■ INSTRUCTIONS TO FOLLOW ■
All the records below must be returned exactly as they stand.

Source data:
+++

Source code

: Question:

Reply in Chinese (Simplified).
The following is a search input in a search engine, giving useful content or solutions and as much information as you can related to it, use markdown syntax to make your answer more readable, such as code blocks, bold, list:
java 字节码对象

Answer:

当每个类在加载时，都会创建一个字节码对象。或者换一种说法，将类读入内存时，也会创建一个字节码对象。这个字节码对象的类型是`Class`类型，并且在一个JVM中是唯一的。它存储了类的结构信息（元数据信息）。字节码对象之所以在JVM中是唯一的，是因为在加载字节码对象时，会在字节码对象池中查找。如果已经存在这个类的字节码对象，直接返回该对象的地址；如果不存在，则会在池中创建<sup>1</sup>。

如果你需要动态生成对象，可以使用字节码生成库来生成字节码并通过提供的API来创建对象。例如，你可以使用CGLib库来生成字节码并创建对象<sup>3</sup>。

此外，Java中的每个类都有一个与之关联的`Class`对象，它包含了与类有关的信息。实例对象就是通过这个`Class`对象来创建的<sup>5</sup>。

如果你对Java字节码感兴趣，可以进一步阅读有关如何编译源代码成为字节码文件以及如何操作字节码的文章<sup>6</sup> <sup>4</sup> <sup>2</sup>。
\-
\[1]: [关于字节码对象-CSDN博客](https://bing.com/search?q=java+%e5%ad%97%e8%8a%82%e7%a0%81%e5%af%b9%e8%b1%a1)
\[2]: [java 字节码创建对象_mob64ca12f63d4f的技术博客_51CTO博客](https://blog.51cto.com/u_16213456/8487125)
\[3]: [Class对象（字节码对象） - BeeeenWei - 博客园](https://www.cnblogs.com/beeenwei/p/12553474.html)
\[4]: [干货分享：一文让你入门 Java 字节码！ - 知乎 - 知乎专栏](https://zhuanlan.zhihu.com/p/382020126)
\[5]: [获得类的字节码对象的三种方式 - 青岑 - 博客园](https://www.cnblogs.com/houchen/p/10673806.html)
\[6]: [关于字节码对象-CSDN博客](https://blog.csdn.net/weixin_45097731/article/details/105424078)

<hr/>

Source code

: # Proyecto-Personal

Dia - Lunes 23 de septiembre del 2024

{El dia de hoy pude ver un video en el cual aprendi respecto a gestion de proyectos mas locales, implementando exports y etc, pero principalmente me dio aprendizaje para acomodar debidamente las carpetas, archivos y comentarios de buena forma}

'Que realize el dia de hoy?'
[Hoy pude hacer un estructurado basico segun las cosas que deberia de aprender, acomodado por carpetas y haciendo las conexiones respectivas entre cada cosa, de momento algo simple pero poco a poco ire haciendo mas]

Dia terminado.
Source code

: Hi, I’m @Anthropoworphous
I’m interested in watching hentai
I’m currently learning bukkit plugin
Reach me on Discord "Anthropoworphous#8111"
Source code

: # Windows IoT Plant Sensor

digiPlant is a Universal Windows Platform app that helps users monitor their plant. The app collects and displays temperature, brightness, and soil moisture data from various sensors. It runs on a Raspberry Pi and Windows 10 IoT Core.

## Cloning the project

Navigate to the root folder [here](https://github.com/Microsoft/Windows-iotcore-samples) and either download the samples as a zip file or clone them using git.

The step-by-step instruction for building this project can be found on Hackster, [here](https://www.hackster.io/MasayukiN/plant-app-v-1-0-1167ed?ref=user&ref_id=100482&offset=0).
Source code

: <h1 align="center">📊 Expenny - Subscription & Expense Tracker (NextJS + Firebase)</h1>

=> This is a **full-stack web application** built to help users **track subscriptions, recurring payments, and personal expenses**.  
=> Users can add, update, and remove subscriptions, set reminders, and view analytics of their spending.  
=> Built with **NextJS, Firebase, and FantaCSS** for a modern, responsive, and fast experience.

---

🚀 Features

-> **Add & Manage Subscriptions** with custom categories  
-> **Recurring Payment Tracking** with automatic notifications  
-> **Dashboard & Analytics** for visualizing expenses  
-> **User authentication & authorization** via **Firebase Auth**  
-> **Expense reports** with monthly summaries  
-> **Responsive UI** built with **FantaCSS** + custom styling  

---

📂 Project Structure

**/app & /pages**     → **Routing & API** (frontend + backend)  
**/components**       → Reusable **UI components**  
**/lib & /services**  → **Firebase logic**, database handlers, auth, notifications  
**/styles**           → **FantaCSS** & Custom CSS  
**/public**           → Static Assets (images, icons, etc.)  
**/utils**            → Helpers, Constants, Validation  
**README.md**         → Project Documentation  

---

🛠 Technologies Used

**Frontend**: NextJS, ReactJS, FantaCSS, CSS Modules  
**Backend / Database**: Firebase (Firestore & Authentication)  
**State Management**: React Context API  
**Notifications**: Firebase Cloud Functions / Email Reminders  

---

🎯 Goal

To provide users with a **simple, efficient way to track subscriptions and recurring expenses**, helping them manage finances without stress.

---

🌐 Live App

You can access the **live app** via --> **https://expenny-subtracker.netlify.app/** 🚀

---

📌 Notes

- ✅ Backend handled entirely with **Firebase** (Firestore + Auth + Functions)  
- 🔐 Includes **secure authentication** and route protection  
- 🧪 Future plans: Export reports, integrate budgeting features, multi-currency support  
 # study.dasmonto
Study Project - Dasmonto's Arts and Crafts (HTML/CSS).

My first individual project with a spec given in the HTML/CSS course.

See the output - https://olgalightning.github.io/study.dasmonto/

+++

■ EXERCISE RESPONSE ■
Source code

: Question:

Reply in Chinese (Simplified).
The following is a search input in a search engine, giving useful content or solutions and as much information as you can related to it, use markdown syntax to make your answer more readable, such as code blocks, bold, list:
java 字节码对象

Answer:

当每个类在加载时，都会创建一个字节码对象。或者换一种说法，将类读入内存时，也会创建一个字节码对象。这个字节码对象的类型是`Class`类型，并且在一个JVM中是唯一的。它存储了类的结构信息（元数据信息）。字节码对象之所以在JVM中是唯一的，是因为在加载字节码对象时，会在字节码对象池中查找。如果已经存在这个类的字节码对象，直接返回该对象的地址；如果不存在，则会在池中创建<sup>1</sup>。

如果你需要动态生成对象，可以使用字节码生成库来生成字节码并通过提供的API来创建对象。例如，你可以使用CGLib库来生成字节码并创建对象<sup>3</sup>。

此外，Java中的每个类都有一个与之关联的`Class`对象，它包含了与类有关的信息。实例对象就是通过这个`Class`对象来创建的<sup>5</sup>。

如果你对Java字节码感兴趣，可以进一步阅读有关如何编译源代码成为字节码文件以及如何操作字节码的文章<sup>6</sup> <sup>4</sup> <sup>2</sup>。
\-
\[1]: [关于字节码对象-CSDN博客](https://bing.com/search?q=java+%e5%ad%97%e8%8a%82%e7%a0%81%e5%af%b9%e8%b1%a1)
\[2]: [java 字节码创建对象_mob64ca12f63d4f的技术博客_51CTO博客](https://blog.51cto.com/u_16213456/8487125)
\[3]: [Class对象（字节码对象） - BeeeenWei - 博客园](https://www.cnblogs.com/beeenwei/p/12553474.html)
\[4]: [干货分享：一文让你入门 Java 字节码！ - 知乎 - 知乎专栏](https://zhuanlan.zhihu.com/p/382020126)
\[5]: [获得类的字节码对象的三种方式 - 青岑 - 博客园](https://www.cnblogs.com/houchen/p/10673806.html)
\[6]: [关于字节码对象-CSDN博客](https://blog.csdn.net/weixin_45097731/article/details/105424078)

<hr/>

Source code

: # Proyecto-Personal

Dia - Lunes 23 de septiembre del 2024

{El dia de hoy pude ver un video en el cual aprendi respecto a gestion de proyectos mas locales, implementando exports y etc, pero principalmente me dio aprendizaje para acomodar debidamente las carpetas, archivos y comentarios de buena forma}

'Que realize el dia de hoy?'
[Hoy pude hacer un estructurado basico segun las cosas que deberia de aprender, acomodado por carpetas y haciendo las conexiones respectivas entre cada cosa, de momento algo simple pero poco a poco ire haciendo mas]

Dia terminado.
Source code

: Hi, I’m @Anthropoworphous
I’m interested in watching hentai
I’m currently learning bukkit plugin
Reach me on Discord "Anthropoworphous#8111"
Source code

: # Windows IoT Plant Sensor

digiPlant is a Universal Windows Platform app that helps users monitor their plant. The app collects and displays temperature, brightness, and soil moisture data from various sensors. It runs on a Raspberry Pi and Windows 10 IoT Core.

## Cloning the project

Navigate to the root folder [here](https://github.com/Microsoft/Windows-iotcore-samples) and either download the samples as a zip file or clone them using git.

The step-by-step instruction for building this project can be found on Hackster, [here](https://www.hackster.io/MasayukiN/plant-app-v-1-0-1167ed?ref=user&ref_id=100482&offset=0).
Source code

: <h1 align="center">📊 Expenny - Subscription & Expense Tracker (NextJS + Firebase)</h1>

=> This is a **full-stack web application** built to help users **track subscriptions, recurring payments, and personal expenses**.  
=> Users can add, update, and remove subscriptions, set reminders, and view analytics of their spending.  
=> Built with **NextJS, Firebase, and FantaCSS** for a modern, responsive, and fast experience.

---

🚀 Features

-> **Add & Manage Subscriptions** with custom categories  
-> **Recurring Payment Tracking** with automatic notifications  
-> **Dashboard & Analytics** for visualizing expenses  
-> **User authentication & authorization** via **Firebase Auth**  
-> **Expense reports** with monthly summaries  
-> **Responsive UI** built with **FantaCSS** + custom styling  

---

📂 Project Structure

**/app & /pages**     → **Routing & API** (frontend + backend)  
**/components**       → Reusable **UI components**  
**/lib & /services**  → **Firebase logic**, database handlers, auth, notifications  
**/styles**           → **FantaCSS** & Custom CSS  
**/public**           → Static Assets (images, icons, etc.)  
**/utils**            → Helpers, Constants, Validation  
**README.md**         → Project Documentation  

---

🛠 Technologies Used

**Frontend**: NextJS, ReactJS, FantaCSS, CSS Modules  
**Backend / Database**: Firebase (Firestore & Authentication)  
**State Management**: React Context API  
**Notifications**: Firebase Cloud Functions / Email Reminders  

---

🎯 Goal

To provide users with a **simple, efficient way to track subscriptions and recurring expenses**, helping them manage finances without stress.

---

🌐 Live App

You can access the **live app** via --> **https://expenny-subtracker.netlify.app/** 🚀

---

📌 Notes

- ✅ Backend handled entirely with **Firebase** (Firestore + Auth + Functions)  
- 🔐 Includes **secure authentication** and route protection  
- 🧪 Future plans: Export reports, integrate budgeting features, multi-currency support  
 # study.dasmonto
Study Project - Dasmonto's Arts and Crafts (HTML/CSS).

My first individual project with a spec given in the HTML/CSS course.

See the output - https://olgalightning.github.io/study.dasmonto/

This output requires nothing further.